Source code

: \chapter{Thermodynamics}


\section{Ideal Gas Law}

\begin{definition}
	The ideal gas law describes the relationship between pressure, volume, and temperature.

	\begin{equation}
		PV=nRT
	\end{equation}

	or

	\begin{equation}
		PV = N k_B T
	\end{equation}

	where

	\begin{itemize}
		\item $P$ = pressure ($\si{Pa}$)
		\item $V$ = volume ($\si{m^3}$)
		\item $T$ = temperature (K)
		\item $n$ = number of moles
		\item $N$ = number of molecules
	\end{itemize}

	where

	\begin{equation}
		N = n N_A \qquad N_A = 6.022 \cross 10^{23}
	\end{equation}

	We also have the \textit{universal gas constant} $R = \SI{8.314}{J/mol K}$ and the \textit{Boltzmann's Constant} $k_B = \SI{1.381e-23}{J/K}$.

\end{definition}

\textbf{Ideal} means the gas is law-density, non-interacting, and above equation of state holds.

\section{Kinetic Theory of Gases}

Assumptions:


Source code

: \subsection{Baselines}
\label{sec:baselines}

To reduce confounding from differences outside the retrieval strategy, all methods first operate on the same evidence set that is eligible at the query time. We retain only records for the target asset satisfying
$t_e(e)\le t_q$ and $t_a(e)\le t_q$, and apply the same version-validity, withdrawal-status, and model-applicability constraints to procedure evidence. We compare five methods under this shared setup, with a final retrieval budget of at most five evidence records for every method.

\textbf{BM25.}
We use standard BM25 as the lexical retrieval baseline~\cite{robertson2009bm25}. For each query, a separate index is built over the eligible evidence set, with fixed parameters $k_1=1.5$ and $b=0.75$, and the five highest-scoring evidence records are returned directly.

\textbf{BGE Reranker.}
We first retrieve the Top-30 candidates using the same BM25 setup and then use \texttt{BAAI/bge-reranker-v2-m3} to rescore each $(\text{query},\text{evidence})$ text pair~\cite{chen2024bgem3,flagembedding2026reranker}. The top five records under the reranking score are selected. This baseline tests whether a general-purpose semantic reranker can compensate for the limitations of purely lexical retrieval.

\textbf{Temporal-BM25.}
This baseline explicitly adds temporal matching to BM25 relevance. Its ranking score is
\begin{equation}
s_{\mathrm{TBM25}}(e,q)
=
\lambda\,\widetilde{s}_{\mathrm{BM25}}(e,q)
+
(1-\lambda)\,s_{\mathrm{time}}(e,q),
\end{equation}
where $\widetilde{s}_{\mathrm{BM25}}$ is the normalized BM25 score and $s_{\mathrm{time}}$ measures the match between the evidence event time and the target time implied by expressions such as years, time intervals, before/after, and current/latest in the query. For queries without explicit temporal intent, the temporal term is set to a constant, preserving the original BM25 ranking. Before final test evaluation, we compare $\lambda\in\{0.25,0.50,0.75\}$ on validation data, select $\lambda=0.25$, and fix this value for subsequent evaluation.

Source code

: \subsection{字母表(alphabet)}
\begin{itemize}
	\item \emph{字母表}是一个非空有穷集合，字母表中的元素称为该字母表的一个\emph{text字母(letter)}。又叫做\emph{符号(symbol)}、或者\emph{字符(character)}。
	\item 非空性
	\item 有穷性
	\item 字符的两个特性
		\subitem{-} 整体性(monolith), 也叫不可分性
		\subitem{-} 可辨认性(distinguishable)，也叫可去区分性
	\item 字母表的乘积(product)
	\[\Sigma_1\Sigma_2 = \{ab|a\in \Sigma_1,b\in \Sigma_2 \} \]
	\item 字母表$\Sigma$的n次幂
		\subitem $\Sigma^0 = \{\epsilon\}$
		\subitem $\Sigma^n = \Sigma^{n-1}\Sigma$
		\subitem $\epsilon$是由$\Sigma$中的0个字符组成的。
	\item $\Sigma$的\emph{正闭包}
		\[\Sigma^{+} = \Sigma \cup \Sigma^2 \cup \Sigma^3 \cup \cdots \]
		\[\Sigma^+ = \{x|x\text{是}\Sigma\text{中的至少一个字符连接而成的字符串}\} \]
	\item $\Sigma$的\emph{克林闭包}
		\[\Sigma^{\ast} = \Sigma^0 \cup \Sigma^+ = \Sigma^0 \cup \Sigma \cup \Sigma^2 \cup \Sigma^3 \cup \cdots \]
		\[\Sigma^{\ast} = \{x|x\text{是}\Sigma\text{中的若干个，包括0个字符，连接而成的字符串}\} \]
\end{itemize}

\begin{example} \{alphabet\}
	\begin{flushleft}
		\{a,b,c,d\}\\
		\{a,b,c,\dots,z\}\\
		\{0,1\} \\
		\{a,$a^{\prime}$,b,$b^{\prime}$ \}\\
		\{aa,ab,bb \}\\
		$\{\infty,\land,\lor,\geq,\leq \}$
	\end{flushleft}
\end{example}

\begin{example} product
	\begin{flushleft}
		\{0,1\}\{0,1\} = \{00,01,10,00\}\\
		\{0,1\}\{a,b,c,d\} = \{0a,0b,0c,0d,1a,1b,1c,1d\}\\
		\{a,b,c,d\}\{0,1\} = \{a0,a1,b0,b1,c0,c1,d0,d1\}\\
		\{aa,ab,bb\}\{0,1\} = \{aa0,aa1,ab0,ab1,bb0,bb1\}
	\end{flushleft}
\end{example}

----------

◆ **Exercise description**: Could you repeat every record word for word?

◆ **Result**:
Source code

: \chapter{Thermodynamics}


\section{Ideal Gas Law}

\begin{definition}
	The ideal gas law describes the relationship between pressure, volume, and temperature.

	\begin{equation}
		PV=nRT
	\end{equation}

	or

	\begin{equation}
		PV = N k_B T
	\end{equation}

	where

	\begin{itemize}
		\item $P$ = pressure ($\si{Pa}$)
		\item $V$ = volume ($\si{m^3}$)
		\item $T$ = temperature (K)
		\item $n$ = number of moles
		\item $N$ = number of molecules
	\end{itemize}

	where

	\begin{equation}
		N = n N_A \qquad N_A = 6.022 \cross 10^{23}
	\end{equation}

	We also have the \textit{universal gas constant} $R = \SI{8.314}{J/mol K}$ and the \textit{Boltzmann's Constant} $k_B = \SI{1.381e-23}{J/K}$.

\end{definition}

\textbf{Ideal} means the gas is law-density, non-interacting, and above equation of state holds.

\section{Kinetic Theory of Gases}

Assumptions:


Source code

: \subsection{Baselines}
\label{sec:baselines}

To reduce confounding from differences outside the retrieval strategy, all methods first operate on the same evidence set that is eligible at the query time. We retain only records for the target asset satisfying
$t_e(e)\le t_q$ and $t_a(e)\le t_q$, and apply the same version-validity, withdrawal-status, and model-applicability constraints to procedure evidence. We compare five methods under this shared setup, with a final retrieval budget of at most five evidence records for every method.

\textbf{BM25.}
We use standard BM25 as the lexical retrieval baseline~\cite{robertson2009bm25}. For each query, a separate index is built over the eligible evidence set, with fixed parameters $k_1=1.5$ and $b=0.75$, and the five highest-scoring evidence records are returned directly.

\textbf{BGE Reranker.}
We first retrieve the Top-30 candidates using the same BM25 setup and then use \texttt{BAAI/bge-reranker-v2-m3} to rescore each $(\text{query},\text{evidence})$ text pair~\cite{chen2024bgem3,flagembedding2026reranker}. The top five records under the reranking score are selected. This baseline tests whether a general-purpose semantic reranker can compensate for the limitations of purely lexical retrieval.

\textbf{Temporal-BM25.}
This baseline explicitly adds temporal matching to BM25 relevance. Its ranking score is
\begin{equation}
s_{\mathrm{TBM25}}(e,q)
=
\lambda\,\widetilde{s}_{\mathrm{BM25}}(e,q)
+
(1-\lambda)\,s_{\mathrm{time}}(e,q),
\end{equation}
where $\widetilde{s}_{\mathrm{BM25}}$ is the normalized BM25 score and $s_{\mathrm{time}}$ measures the match between the evidence event time and the target time implied by expressions such as years, time intervals, before/after, and current/latest in the query. For queries without explicit temporal intent, the temporal term is set to a constant, preserving the original BM25 ranking. Before final test evaluation, we compare $\lambda\in\{0.25,0.50,0.75\}$ on validation data, select $\lambda=0.25$, and fix this value for subsequent evaluation.

Source code

: \subsection{字母表(alphabet)}
\begin{itemize}
	\item \emph{字母表}是一个非空有穷集合，字母表中的元素称为该字母表的一个\emph{text字母(letter)}。又叫做\emph{符号(symbol)}、或者\emph{字符(character)}。
	\item 非空性
	\item 有穷性
	\item 字符的两个特性
		\subitem{-} 整体性(monolith), 也叫不可分性
		\subitem{-} 可辨认性(distinguishable)，也叫可去区分性
	\item 字母表的乘积(product)
	\[\Sigma_1\Sigma_2 = \{ab|a\in \Sigma_1,b\in \Sigma_2 \} \]
	\item 字母表$\Sigma$的n次幂
		\subitem $\Sigma^0 = \{\epsilon\}$
		\subitem $\Sigma^n = \Sigma^{n-1}\Sigma$
		\subitem $\epsilon$是由$\Sigma$中的0个字符组成的。
	\item $\Sigma$的\emph{正闭包}
		\[\Sigma^{+} = \Sigma \cup \Sigma^2 \cup \Sigma^3 \cup \cdots \]
		\[\Sigma^+ = \{x|x\text{是}\Sigma\text{中的至少一个字符连接而成的字符串}\} \]
	\item $\Sigma$的\emph{克林闭包}
		\[\Sigma^{\ast} = \Sigma^0 \cup \Sigma^+ = \Sigma^0 \cup \Sigma \cup \Sigma^2 \cup \Sigma^3 \cup \cdots \]
		\[\Sigma^{\ast} = \{x|x\text{是}\Sigma\text{中的若干个，包括0个字符，连接而成的字符串}\} \]
\end{itemize}

\begin{example} \{alphabet\}
	\begin{flushleft}
		\{a,b,c,d\}\\
		\{a,b,c,\dots,z\}\\
		\{0,1\} \\
		\{a,$a^{\prime}$,b,$b^{\prime}$ \}\\
		\{aa,ab,bb \}\\
		$\{\infty,\land,\lor,\geq,\leq \}$
	\end{flushleft}
\end{example}

\begin{example} product
	\begin{flushleft}
		\{0,1\}\{0,1\} = \{00,01,10,00\}\\
		\{0,1\}\{a,b,c,d\} = \{0a,0b,0c,0d,1a,1b,1c,1d\}\\
		\{a,b,c,d\}\{0,1\} = \{a0,a1,b0,b1,c0,c1,d0,d1\}\\
		\{aa,ab,bb\}\{0,1\} = \{aa0,aa1,ab0,ab1,bb0,bb1\}
	\end{flushleft}
\end{example}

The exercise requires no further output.